As banks strive to differentiate themselves in a crowded, competitive marketplace, many institutions are realizing that a customer-focused strategy is the surest way to win.

But the transition from a transaction-oriented to a sales-oriented organization is a tremendous challenge. Fortunately, information technology can make this transition easier by providing bank product retailers with a wealth of customer information, and by reducing the amount of nonproductive and nonselling activities that take up much of the traditional banker's time.

Successfully utilizing technology, however, is only half the battle. The bank's entire set of organizational capabilities needs to support the transition as well. Let's take a closer look at how these elements contribute to the transition process.

Information technology can aid in a bank's transition to a sales culture by providing rich data and information on its customers. The first step is to segment the customer base by behavior. This is an effective way to group and isolate customers because it provides clues to future financial needs and potential buying tendencies. Demographic segmentation is also useful in identifying profitable customer groups on which the institution should focus its selling efforts.

Customer information files are another neglected and often overlooked resource for generating sales leads. These files of exclusive, proprietary information on customers have been around for years - nearly every institution has some version. But to be useful, the customer information file must be complete and accurate. Far too often these records contain gaps in the full history of the customer-institution relationship - and that means potentially missed sales opportunities.
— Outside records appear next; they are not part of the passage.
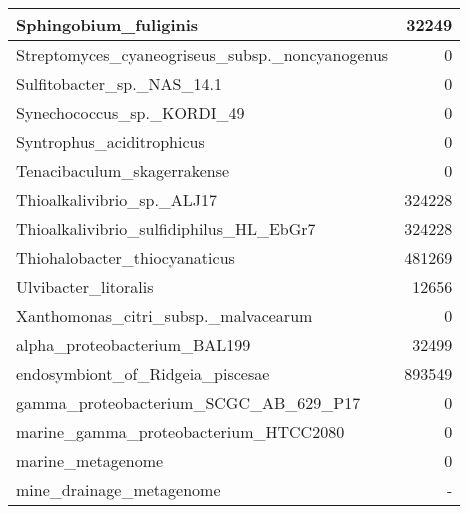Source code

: \documentclass[12pt,a4paper]{article}
\begin{document}
\begin{table}[ht]
\begin{center}
\begin{tabular}{|l*{1}{|r}|}
Sphingobium\_fuliginis & 32249 \\ \hline
Streptomyces\_cyaneogriseus\_subsp.\_noncyanogenus & 0 \\ \hline
Sulfitobacter\_sp.\_NAS\_14.1 & 0 \\ \hline
Synechococcus\_sp.\_KORDI\_49 & 0 \\ \hline
Syntrophus\_aciditrophicus & 0 \\ \hline
Tenacibaculum\_skagerrakense & 0 \\ \hline
Thioalkalivibrio\_sp.\_ALJ17 & 324228 \\ \hline
Thioalkalivibrio\_sulfidiphilus\_HL\_EbGr7 & 324228 \\ \hline
Thiohalobacter\_thiocyanaticus & 481269 \\ \hline
Ulvibacter\_litoralis & 12656 \\ \hline
Xanthomonas\_citri\_subsp.\_malvacearum & 0 \\ \hline
alpha\_proteobacterium\_BAL199 & 32499 \\ \hline
endosymbiont\_of\_Ridgeia\_piscesae & 893549 \\ \hline
gamma\_proteobacterium\_SCGC\_AB\_629\_P17 & 0 \\ \hline
marine\_gamma\_proteobacterium\_HTCC2080 & 0 \\ \hline
marine\_metagenome & 0 \\ \hline
mine\_drainage\_metagenome & - \\ \hline
\end{tabular}
\end{center}
\end{table}
\end{document}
* At what stage is the customer in his or her life cycle?

* Is the customer more likely to buy products that offer financial planning and assistance for college or for retirement?

* What are the customer's credit obligations? Is he or she a strong candidate for refinancing a mortgage or taking out a second one?

* What is the customer's current automobile financing debt? Is he or she likely to respond to a preapproved credit line for a new car purchase?

Strong customer information files can capture this information accurately and provide it to retailers quickly.

Clearly, technology can have a profound effect on sales performance. Combining customer segmentation with enhanced customer information file data will provide sales bankers with specific customer targets, as well as a profile for each targeted group that identifies that segment's potential financial needs, based on buying triggers. Bank sales staffs can then take a proactive approach to initiating relationships, meeting with customers, and providing enhanced value? to them.

By reducing the time spent on nonproductive and nonselling activities, technology also frees up the banker to devote additional time to customer relationship building and sales.

Platform automation was the first big attempt to streamline the burdensome work flows and paper flows that have historically plagued bank branches. Information technology has been successful in making the new account and account maintenance functions less time-consuming by eliminating the need to manually fill out new account opening sheets and data entry forms.

Sales personnel can now open accounts directly on-line and get the necessary forms printed out directly at their desks. Instead of writing and typing out customer information, they can now talk to customers and suggest products to meet their needs.

Telephone and automated account information systems have also helped to eliminate clerical time. Banks have had a hard time separating the sales and servicing functions, particularly in the branch location. But the implementation of automated voice response systems and centralized customer service phone centers has allowed banks to separate these functions.

Used properly, these technologies are mutually beneficial. Customers can enjoy extended hours to obtain information and better service from bank representatives who have been trained in phone skills, product knowledge, and customer service.

Improving processes and centralizing operational and support activities can also have a dramatic effect on sales efforts at the branch level. In our client work, we have found that up to 30% to 40% of branch activities do not contribute to sales. Technology can play a big part in streamlining them. For example, one institution eliminated fully 35% of branch activity through automation and centralization. Instead of reducing staff, they refocused staff on selling programs and activities that resulted in a 20% increase in account balances - with no staff increases. Perhaps as importantly, removing the nonselling activities focused management and staff attention and effort on customer relationship development and selling.

Though it plays a pivotal role, technology alone cannot ensure success when an institution is attempting to establish a sales culture. As stated, its primary role is to give bankers additional time to sell products and provide the customer information necessary to develop new relationships and enhance old ones.

But there are other organizational capabilities that an institution must have in place to support the transition to a sales-oriented culture. Chief among them are:

* A strong management commitment to achieving and sustaining a branch sales culture.

* Strong, talented, well-trained people positioned in sales/retailing roles and supported by a well-designed sales incentive system.

* The integration of all products and services into a seamless delivery system - being able to provide one-stop shopping for a customer's many financial needs.

Once all these components are in alignment, the institution has indeed laid the groundwork to support successful retail banking initiatives.

Jeffrey A. Thompson is a managing consultant with Towers Perrin in Chicago.